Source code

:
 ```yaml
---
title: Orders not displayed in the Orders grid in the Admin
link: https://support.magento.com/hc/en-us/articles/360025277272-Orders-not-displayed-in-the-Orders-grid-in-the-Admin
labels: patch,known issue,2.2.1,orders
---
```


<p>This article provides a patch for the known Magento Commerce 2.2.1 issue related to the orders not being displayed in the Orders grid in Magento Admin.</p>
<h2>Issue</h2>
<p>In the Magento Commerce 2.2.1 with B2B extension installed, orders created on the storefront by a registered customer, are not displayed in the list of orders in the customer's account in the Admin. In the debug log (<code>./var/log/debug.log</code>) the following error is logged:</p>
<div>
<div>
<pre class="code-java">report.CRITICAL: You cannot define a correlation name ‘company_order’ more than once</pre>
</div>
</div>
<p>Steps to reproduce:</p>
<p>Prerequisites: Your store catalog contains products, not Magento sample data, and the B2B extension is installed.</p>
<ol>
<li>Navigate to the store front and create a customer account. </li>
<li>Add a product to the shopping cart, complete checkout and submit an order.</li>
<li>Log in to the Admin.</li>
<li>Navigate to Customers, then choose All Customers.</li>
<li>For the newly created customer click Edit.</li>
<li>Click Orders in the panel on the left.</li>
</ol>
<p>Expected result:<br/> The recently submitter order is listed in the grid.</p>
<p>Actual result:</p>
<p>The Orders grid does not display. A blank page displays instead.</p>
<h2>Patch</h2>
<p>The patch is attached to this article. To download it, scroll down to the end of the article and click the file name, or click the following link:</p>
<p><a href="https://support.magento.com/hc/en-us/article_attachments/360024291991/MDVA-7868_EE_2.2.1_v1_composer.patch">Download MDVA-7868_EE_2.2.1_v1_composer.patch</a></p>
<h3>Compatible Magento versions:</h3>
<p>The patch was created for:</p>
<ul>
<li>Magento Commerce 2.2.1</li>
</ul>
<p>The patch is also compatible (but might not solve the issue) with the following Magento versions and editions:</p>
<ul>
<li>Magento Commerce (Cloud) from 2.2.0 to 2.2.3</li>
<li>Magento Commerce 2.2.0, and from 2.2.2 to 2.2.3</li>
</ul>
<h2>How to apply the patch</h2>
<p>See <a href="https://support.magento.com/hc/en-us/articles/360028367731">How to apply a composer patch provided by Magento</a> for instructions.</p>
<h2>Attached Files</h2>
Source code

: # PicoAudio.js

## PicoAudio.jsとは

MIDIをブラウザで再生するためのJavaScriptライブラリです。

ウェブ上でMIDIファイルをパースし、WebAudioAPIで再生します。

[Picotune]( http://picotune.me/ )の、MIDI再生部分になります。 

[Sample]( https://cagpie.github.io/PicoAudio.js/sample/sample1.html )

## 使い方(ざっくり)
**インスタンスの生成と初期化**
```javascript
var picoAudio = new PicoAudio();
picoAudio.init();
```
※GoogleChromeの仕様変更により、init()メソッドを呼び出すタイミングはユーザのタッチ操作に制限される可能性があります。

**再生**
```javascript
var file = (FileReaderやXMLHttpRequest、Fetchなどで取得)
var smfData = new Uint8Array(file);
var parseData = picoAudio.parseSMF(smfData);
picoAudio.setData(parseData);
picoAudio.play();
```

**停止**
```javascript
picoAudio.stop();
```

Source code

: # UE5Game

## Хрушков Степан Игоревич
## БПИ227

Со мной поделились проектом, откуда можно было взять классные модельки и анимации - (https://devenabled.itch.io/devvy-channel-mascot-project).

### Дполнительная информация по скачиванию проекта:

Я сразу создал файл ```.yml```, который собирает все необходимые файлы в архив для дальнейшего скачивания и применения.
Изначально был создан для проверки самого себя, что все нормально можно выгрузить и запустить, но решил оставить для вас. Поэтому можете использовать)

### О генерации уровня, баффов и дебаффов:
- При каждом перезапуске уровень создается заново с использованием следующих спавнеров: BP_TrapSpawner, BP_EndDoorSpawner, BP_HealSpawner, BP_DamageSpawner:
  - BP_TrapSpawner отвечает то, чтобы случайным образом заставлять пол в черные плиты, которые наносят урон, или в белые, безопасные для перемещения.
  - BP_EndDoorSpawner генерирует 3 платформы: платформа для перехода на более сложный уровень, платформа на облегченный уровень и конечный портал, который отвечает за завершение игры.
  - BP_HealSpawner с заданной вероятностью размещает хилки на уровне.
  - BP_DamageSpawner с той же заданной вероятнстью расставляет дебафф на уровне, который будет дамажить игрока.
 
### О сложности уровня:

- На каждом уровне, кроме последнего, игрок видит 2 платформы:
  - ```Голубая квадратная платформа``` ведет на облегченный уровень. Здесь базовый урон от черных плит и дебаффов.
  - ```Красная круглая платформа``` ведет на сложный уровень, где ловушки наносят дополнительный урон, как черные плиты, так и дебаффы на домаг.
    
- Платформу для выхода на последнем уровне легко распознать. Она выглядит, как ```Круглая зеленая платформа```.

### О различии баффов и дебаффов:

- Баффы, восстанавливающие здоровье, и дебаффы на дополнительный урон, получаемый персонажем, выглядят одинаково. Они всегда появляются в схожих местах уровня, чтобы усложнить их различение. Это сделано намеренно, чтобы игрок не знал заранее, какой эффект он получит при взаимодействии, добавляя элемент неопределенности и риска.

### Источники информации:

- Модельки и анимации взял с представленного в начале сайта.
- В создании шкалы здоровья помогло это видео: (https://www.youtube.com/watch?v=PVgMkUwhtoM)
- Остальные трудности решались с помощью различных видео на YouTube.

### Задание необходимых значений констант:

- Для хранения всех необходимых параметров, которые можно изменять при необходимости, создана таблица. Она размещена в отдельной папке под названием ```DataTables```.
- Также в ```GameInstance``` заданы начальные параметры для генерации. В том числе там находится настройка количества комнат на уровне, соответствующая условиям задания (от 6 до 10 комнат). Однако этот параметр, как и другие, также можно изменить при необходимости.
========
== Directions for this task ==
Exactly the lines from the one with "### Задание необходимых" through the last line of the listing above must make up your answer.

== Solution to this task ==
### Задание необходимых значений констант:

- Для хранения всех необходимых параметров, которые можно изменять при необходимости, создана таблица. Она размещена в отдельной папке под названием ```DataTables```.
- Также в ```GameInstance``` заданы начальные параметры для генерации. В том числе там находится настройка количества комнат на уровне, соответствующая условиям задания (от 6 до 10 комнат). Однако этот параметр, как и другие, также можно изменить при необходимости.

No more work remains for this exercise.